Oh, I meant "workin' people." I forgot that we now show our solidarity with wage earners not by putting them to work or distributing the national bounty their way, but by dropping our g's. Watch Obama. Ever since the debates, he has been doing some linguistic slumming, proving his working class cred on terms defined by the populist right: by being on the side of strugglin' and hard workin' people facin' an uncertain future. When he addresses other subjects, however, the g's magically return to his Harvard-trained gerund pronunciation.

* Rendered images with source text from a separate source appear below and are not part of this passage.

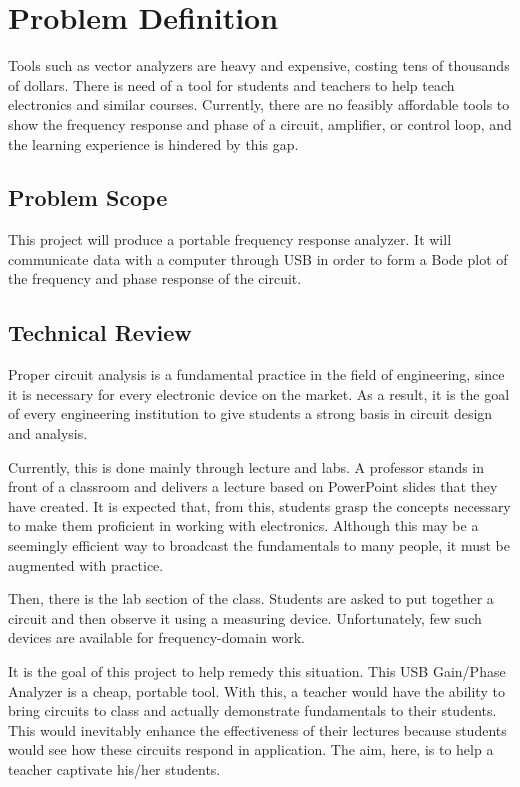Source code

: \chapter{Problem Definition}

Tools such as vector analyzers are heavy and expensive, costing tens of
thousands of dollars.  There is need of a tool for students and teachers to
help teach electronics and similar courses.  Currently, there are no feasibly
affordable tools to show the frequency response and phase of a circuit,
amplifier, or control loop, and the learning experience is hindered by this
gap.

\section{Problem Scope}

This project will produce a portable frequency response analyzer.  It will
communicate data with a computer through USB in order to form a Bode plot of
the frequency and phase response of the circuit.

\section{Technical Review}

Proper circuit analysis is a fundamental practice in the field of engineering,
since it is necessary for every electronic device on the market.  As a result,
it is the goal of every engineering institution to give students a strong basis
in circuit design and analysis.

Currently, this is done mainly through lecture and labs.  A professor stands in
front of a classroom and delivers a lecture based on PowerPoint slides that
they have created.  It is expected that, from this, students grasp the concepts
necessary to make them proficient in working with electronics.  Although this
may be a seemingly efficient way to broadcast the fundamentals to many people,
it must be augmented with practice.

Then, there is the lab section of the class.  Students are asked to put
together a circuit and then observe it using a measuring device. Unfortunately,
few such devices are available for frequency-domain work.

It is the goal of this project to help remedy this situation.  This USB
Gain/Phase Analyzer is a cheap, portable tool.  With this, a teacher would have
the ability to bring circuits to class and actually demonstrate fundamentals to
their students.  This would inevitably enhance the effectiveness of their
lectures because students would see how these circuits respond in application.
The aim, here, is to help a teacher captivate his/her students.

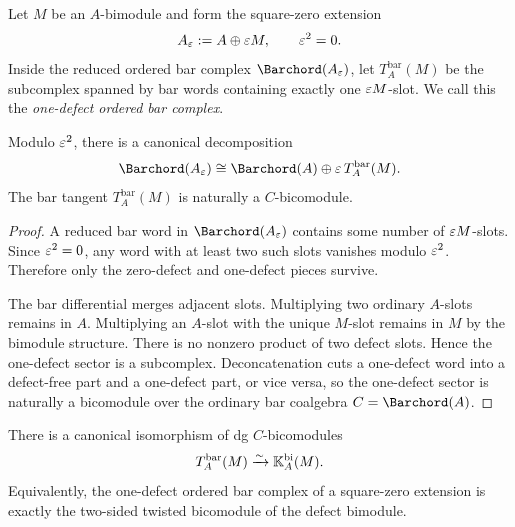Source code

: \begin{definition}
Let $M$ be an $A$-bimodule and form the square-zero extension
\[
A_\eps:=A\oplus \eps M,\qquad \eps^2=0.
\]
Inside the reduced ordered bar complex $\Barchord(A_\eps)$, let $T_A^{\mathrm{bar}}(M)$ be the
subcomplex spanned by bar words containing exactly one $\eps M$-slot.
We call this the \emph{one-defect ordered bar complex}.
\end{definition}

\begin{proposition}
\ClaimStatusProvedHere
\label{prop:one-defect}
Modulo $\eps^2$, there is a canonical decomposition
\[
\Barchord(A_\eps)\cong \Barchord(A)\oplus \eps\, T_A^{\mathrm{bar}}(M).
\]
The bar tangent $T_A^{\mathrm{bar}}(M)$ is naturally a $C$-bicomodule.
\end{proposition}

\begin{proof}
A reduced bar word in $\Barchord(A_\eps)$ contains some number of $\eps M$-slots.
Since $\eps^2=0$, any word with at least two such slots vanishes modulo $\eps^2$.
Therefore only the zero-defect and one-defect pieces survive.

The bar differential merges adjacent slots. Multiplying two ordinary $A$-slots remains in $A$.
Multiplying an $A$-slot with the unique $M$-slot remains in $M$ by the bimodule structure.
There is no nonzero product of two defect slots. Hence the one-defect sector is a subcomplex.
Deconcatenation cuts a one-defect word into a defect-free part and a one-defect part, or vice versa,
so the one-defect sector is naturally a bicomodule over the ordinary bar coalgebra $C=\Barchord(A)$.
\end{proof}

\begin{theorem}
\ClaimStatusProvedHere
\label{thm:tangent=K}
There is a canonical isomorphism of dg $C$-bicomodules
\[
T_A^{\mathrm{bar}}(M)\xrightarrow{\sim}\KK_A^{\mathrm{bi}}(M).
\]
Equivalently, the one-defect ordered bar complex of a square-zero extension is exactly the two-sided
twisted bicomodule of the defect bimodule.
\end{theorem}

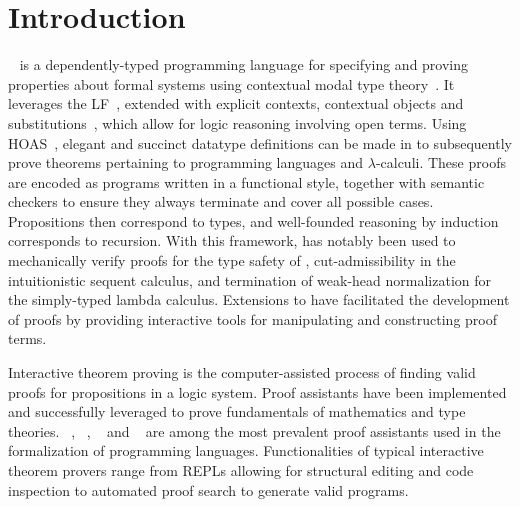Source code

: \chapter{Introduction}\label{chapter:introduction}






\Beluga~\cite{pientka2010beluga} is a dependently-typed programming language for specifying and proving properties about formal systems using contextual modal type theory~\cite{nanevski2008contextual}.
It leverages the \acf{LF}~\cite{harper1993framework}, extended with explicit contexts, contextual objects and substitutions~\cite{DBLP:journals/corr/abs-1009-2789, cave2013first}, which allow for logic reasoning involving open terms.
Using \ac{HOAS}~\cite{pfenning1988higher}, elegant and succinct datatype definitions can be made in \LF to subsequently prove theorems pertaining to programming languages and $ \lambda $-calculi.
These proofs are encoded as programs written in a functional style, together with semantic checkers to ensure they always terminate and cover all possible cases.
Propositions then correspond to types, and well-founded reasoning by induction corresponds to recursion.
With this framework, \Beluga has notably been used to mechanically verify proofs for the type safety of \SystemF, cut-admissibility in the intuitionistic sequent calculus, and termination of weak-head normalization for the simply-typed lambda calculus.
Extensions to \Beluga have facilitated the development of proofs by providing interactive tools for manipulating and constructing proof terms.



Interactive theorem proving is the computer-assisted process of finding valid proofs for propositions in a logic system.
Proof assistants have been implemented and successfully leveraged to prove fundamentals of mathematics and type theories.
\Agda~\cite{clffolp, norell2007towards, agda2023}, \Coq~\cite{Coq, bertot2013interactive}, \Isabelle~\cite{nipkow2002isabelle} and \Lean~\cite{lean4} are among the most prevalent proof assistants used in the formalization of programming languages.
Functionalities of typical interactive theorem provers range from \acp{REPL} allowing for structural editing and code inspection to automated proof search to generate valid programs.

I don't mind a little political theater, let's just back it up with substance. In the seventies, as I elaborated here, similar levels of unemployment triggered a national debate over the nature and meaning of economic planning. Even if full employment legislation failed, Carter still pushed for a WPA-Lite jobs program known as CETA. Here the unions blew their opportunity by demanding union-level wages for CETA workers, which was greatly indicative of their assumptions about the amount of power they would continue to have as history unfolded. They were quite wrong, though CETA worked while it worked. As Walter Shapiro, a former aide to Carter's Labor Secretary Ray Marshall, put it in a critical review of Carter's jobs program, "The problem with CETA was not that it embodied Big Government, but that it was not big enough."
Meantime, Obama has attacked the federal deficit by--of all things--going after the pay of federal workers. “The hard truth is that getting this deficit under control is going to require some broad sacrifice, and that sacrifice must be shared by employees of the federal government,” Mr. Obama told reporters. His choice demonstrated all of his weaknesses: caving before a fight, fighting the wrong fight, fighting the other guy's fight for him, and not getting anything in the process except for vague hopes of good will from the people you're supposed to be fighting against. As Paul Krugman argued, “This was an announcement that had it all. It was transparently cynical; it was trivial in scale, but misguided in direction; and by making the announcement, Mr. Obama effectively conceded the policy argument to the very people who are seeking — successfully, it seems — to destroy him.”
So the paradigm of working-class politics built in the seventies--culture over economics, finance over manufacturing, Wall Street over Main Street--continues uncontested within the corridors of power. The basic formula: remember your base by droppin' your g's. I'm sure it makes people feel better.